Breast cancer had engulfed my life a few weeks earlier, when I noticed a small dimple near my left nipple. First my GP and then a breast surgeon thought it wasn’t cancer, but the biopsy revealed I had a grade 2 invasive carcinoma.
I was shocked, but not devastated. The consultant assured me I should be able to keep my breast, and cancer, I thought, I could deal with. Losing my breast I could not.
The game-changing blow came the following week. My tumour had been hard to diagnose because it was in the lobules of the breast, as opposed to the ducts – where some 80% of invasive breast cancers develop. Lobular cancer often deceives mammography, but it is more likely to show up on an MRI scan. And the result of my MRI scan was devastating.
The tumour threaded through my breast was much larger than the ultrasound had indicated, up to 10cm long (10cm! I’d never heard of anyone with a tumour that big). The doctor who disclosed the news didn’t look at my face; his eyes were fused to his computer screen, his armour against my emotion. We were inches apart, but could have been on different planets. As he began shooting terms like “implant”, “dorsi flap” and “nipple reconstruction” at me, I had not even begun to process the news that, for the rest of my life, I’d have one breast missing.

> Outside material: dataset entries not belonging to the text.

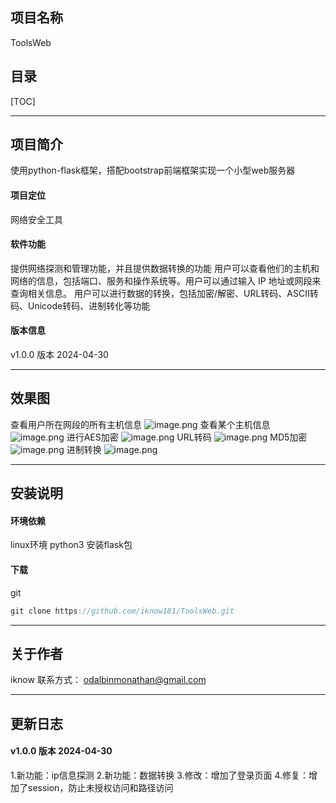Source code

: ## 项目名称
ToolsWeb
## 目录
[TOC]

---

## 项目简介
使用python-flask框架，搭配bootstrap前端框架实现一个小型web服务器
#### 项目定位
网络安全工具
#### 软件功能
提供网络探测和管理功能，并且提供数据转换的功能
用户可以查看他们的主机和网络的信息，包括端口、服务和操作系统等。用户可以通过输入 IP 地址或网段来查询相关信息。
用户可以进行数据的转换，包括加密/解密、URL转码、ASCII转码、Unicode转码、进制转化等功能
#### 版本信息
v1.0.0 版本 2024-04-30

---

## 效果图
查看用户所在网段的所有主机信息
![image.png](https://cdn.nlark.com/yuque/0/2024/png/42426751/1714487482041-ec000140-caf6-42e2-adf1-581808290e84.png#averageHue=%23ddc297&clientId=ub2f6788e-2d97-4&from=paste&height=663&id=uad6b42af&originHeight=912&originWidth=1920&originalType=binary&ratio=1.375&rotation=0&showTitle=false&size=104117&status=done&style=none&taskId=ua43bcadd-84f1-498d-a907-a8772a729c5&title=&width=1396.3636363636363)
查看某个主机信息
![image.png](https://cdn.nlark.com/yuque/0/2024/png/42426751/1714487508190-9774ba72-77fa-4a61-a634-1380e4b94a0a.png#averageHue=%23e9ebd8&clientId=ub2f6788e-2d97-4&from=paste&height=663&id=u228e2008&originHeight=912&originWidth=1920&originalType=binary&ratio=1.375&rotation=0&showTitle=false&size=111793&status=done&style=none&taskId=u722369b4-8423-45c6-ad28-0bc52d3edc2&title=&width=1396.3636363636363)
进行AES加密
![image.png](https://cdn.nlark.com/yuque/0/2024/png/42426751/1714487635815-65e4783b-7e13-4d62-90d6-e21a29d06f51.png#averageHue=%23fefefe&clientId=ub2f6788e-2d97-4&from=paste&height=663&id=u6a5b43a0&originHeight=912&originWidth=1920&originalType=binary&ratio=1.375&rotation=0&showTitle=false&size=76486&status=done&style=none&taskId=ua4cd21d7-b03e-4cc2-a187-f9a0e82199e&title=&width=1396.3636363636363)
URL转码
![image.png](https://cdn.nlark.com/yuque/0/2024/png/42426751/1714487665955-7df069ed-47c6-4e54-84bb-38226ab43546.png#averageHue=%23fefefd&clientId=ub2f6788e-2d97-4&from=paste&height=663&id=ub8bb3d97&originHeight=912&originWidth=1920&originalType=binary&ratio=1.375&rotation=0&showTitle=false&size=78761&status=done&style=none&taskId=uab85ed56-b28d-459d-839e-9759498bf83&title=&width=1396.3636363636363)
MD5加密
![image.png](https://cdn.nlark.com/yuque/0/2024/png/42426751/1714487696771-a6ca214e-466b-4972-9e46-5b18655ac7cd.png#averageHue=%23fdfdfd&clientId=ub2f6788e-2d97-4&from=paste&height=663&id=ub0fb8d80&originHeight=912&originWidth=1920&originalType=binary&ratio=1.375&rotation=0&showTitle=false&size=85310&status=done&style=none&taskId=ubdf6ad4e-7443-406f-a48c-7a04ab70c64&title=&width=1396.3636363636363)
进制转换
![image.png](https://cdn.nlark.com/yuque/0/2024/png/42426751/1714487751324-d5bf421c-060f-42fe-bf91-714d4e0690aa.png#averageHue=%23fdfdfd&clientId=ub2f6788e-2d97-4&from=paste&height=663&id=u8caacd77&originHeight=912&originWidth=1920&originalType=binary&ratio=1.375&rotation=0&showTitle=false&size=70295&status=done&style=none&taskId=u21ce4daf-5094-432b-ae7d-ffcf3620539&title=&width=1396.3636363636363)

---

## 安装说明
#### 环境依赖
linux环境
python3
安装flask包
#### 下载
git
```javascript
git clone https://github.com/iknow181/ToolsWeb.git
```

---

## 关于作者
iknow
联系方式： odalbinmonathan@gmail.com  

---

## 更新日志
#### v1.0.0 版本 2024-04-30
1.新功能：ip信息探测
2.新功能：数据转换
3.修改：增加了登录页面
4.修复：增加了session，防止未授权访问和路径访问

This doctor seemed more keen on talking surgery dates than helping me make sense of the maelstrom. The one thing I realised was that I had to get away from him. The following day a friend sent me a list of other consultants, but where to start? And then I noticed that only one name on the list was a woman’s. I decided to try to get an appointment to see her.
Fiona MacNeill is in her late 50s, a little older than me. She’s sensible, calm, and emotionally astute. I remember hardly anything about our first chat, just a few days after I read her name. I was all at sea, flailing around.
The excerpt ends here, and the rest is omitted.